• [WHAT IS EXPECTED]: Since the copy must hold text only, transcribe the data below exactly and omit the images.

• [EXERCISE INPUT]:
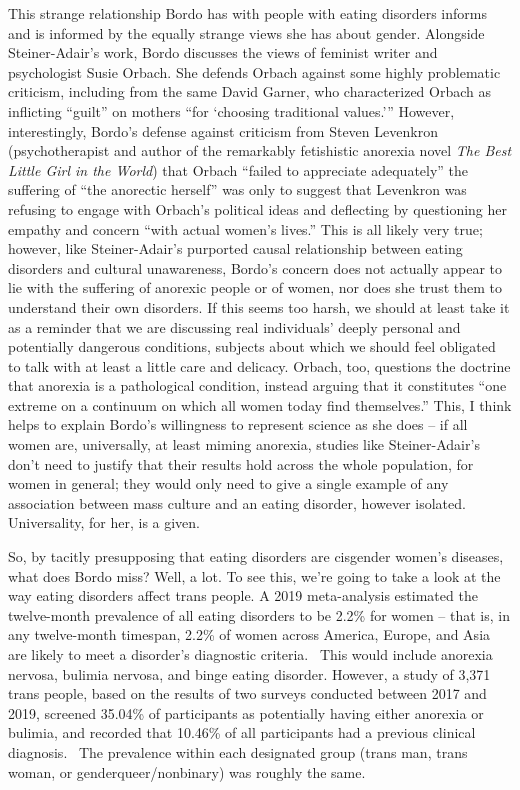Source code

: \documentclass[11pt]{article}
\begin{document}
    This strange relationship Bordo has with people with eating disorders informs and is informed by the equally strange views she has about gender. Alongside Steiner-Adair's work, Bordo discusses the views of feminist writer and psychologist Susie Orbach. She defends Orbach against some highly problematic criticism, including from the same David Garner, who characterized Orbach as inflicting ``guilt'' on mothers ``for `choosing traditional values.''' However, interestingly, Bordo's defense against criticism from Steven Levenkron (psychotherapist and author of the remarkably fetishistic anorexia novel \textit{The Best Little Girl in the World}) that Orbach ``failed to appreciate adequately'' the suffering of ``the anorectic herself'' was only to suggest that Levenkron was refusing to engage with Orbach's political ideas and deflecting by questioning her empathy and concern ``with actual women's lives.'' This is all likely very true; however, like Steiner-Adair's purported causal relationship between eating disorders and cultural unawareness, Bordo's concern does not actually appear to lie with the suffering of anorexic people or of women, nor does she trust them to understand their own disorders. If this seems too harsh, we should at least take it as a reminder that we are discussing real individuals' deeply personal and potentially dangerous conditions, subjects about which we should feel obligated to talk with at least a little care and delicacy. Orbach, too, questions the doctrine that anorexia is a pathological condition, instead arguing that it constitutes ``one extreme on a continuum on which all women today find themselves.'' This, I think helps to explain Bordo's willingness to represent science as she does -- if all women are, universally, at least miming anorexia, studies like Steiner-Adair's don't need to justify that their results hold across the whole population, for women in general; they would only need to give a single example of any association between mass culture and an eating disorder, however isolated. Universality, for her, is a given.~\autocite[47]{Bordo03}

    So, by tacitly presupposing that eating disorders are cisgender women's diseases, what does Bordo miss? Well, a lot. To see this, we're going to take a look at the way eating disorders affect trans people. A 2019 meta-analysis estimated the twelve-month prevalence of all eating disorders to be 2.2\% for women -- that is, in any twelve-month timespan, 2.2\% of women across America, Europe, and Asia are likely to meet a disorder's diagnostic criteria.~\autocite[1406]{Galmiche19} This would include anorexia nervosa, bulimia nervosa, and binge eating disorder. However, a study of 3,371 trans people, based on the results of two surveys conducted between 2017 and 2019, screened 35.04\% of participants as potentially having either anorexia or bulimia, and recorded that 10.46\% of all participants had a previous clinical diagnosis.~\autocite[449]{Romano21} The prevalence within each designated group (trans man, trans woman, or genderqueer/nonbinary) was roughly the same.
\end{document}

• [YOUR RESPONSE]:
Source code

: \documentclass[11pt]{article}
\begin{document}
    This strange relationship Bordo has with people with eating disorders informs and is informed by the equally strange views she has about gender. Alongside Steiner-Adair's work, Bordo discusses the views of feminist writer and psychologist Susie Orbach. She defends Orbach against some highly problematic criticism, including from the same David Garner, who characterized Orbach as inflicting ``guilt'' on mothers ``for `choosing traditional values.''' However, interestingly, Bordo's defense against criticism from Steven Levenkron (psychotherapist and author of the remarkably fetishistic anorexia novel \textit{The Best Little Girl in the World}) that Orbach ``failed to appreciate adequately'' the suffering of ``the anorectic herself'' was only to suggest that Levenkron was refusing to engage with Orbach's political ideas and deflecting by questioning her empathy and concern ``with actual women's lives.'' This is all likely very true; however, like Steiner-Adair's purported causal relationship between eating disorders and cultural unawareness, Bordo's concern does not actually appear to lie with the suffering of anorexic people or of women, nor does she trust them to understand their own disorders. If this seems too harsh, we should at least take it as a reminder that we are discussing real individuals' deeply personal and potentially dangerous conditions, subjects about which we should feel obligated to talk with at least a little care and delicacy. Orbach, too, questions the doctrine that anorexia is a pathological condition, instead arguing that it constitutes ``one extreme on a continuum on which all women today find themselves.'' This, I think helps to explain Bordo's willingness to represent science as she does -- if all women are, universally, at least miming anorexia, studies like Steiner-Adair's don't need to justify that their results hold across the whole population, for women in general; they would only need to give a single example of any association between mass culture and an eating disorder, however isolated. Universality, for her, is a given.~\autocite[47]{Bordo03}

    So, by tacitly presupposing that eating disorders are cisgender women's diseases, what does Bordo miss? Well, a lot. To see this, we're going to take a look at the way eating disorders affect trans people. A 2019 meta-analysis estimated the twelve-month prevalence of all eating disorders to be 2.2\% for women -- that is, in any twelve-month timespan, 2.2\% of women across America, Europe, and Asia are likely to meet a disorder's diagnostic criteria.~\autocite[1406]{Galmiche19} This would include anorexia nervosa, bulimia nervosa, and binge eating disorder. However, a study of 3,371 trans people, based on the results of two surveys conducted between 2017 and 2019, screened 35.04\% of participants as potentially having either anorexia or bulimia, and recorded that 10.46\% of all participants had a previous clinical diagnosis.~\autocite[449]{Romano21} The prevalence within each designated group (trans man, trans woman, or genderqueer/nonbinary) was roughly the same.
\end{document}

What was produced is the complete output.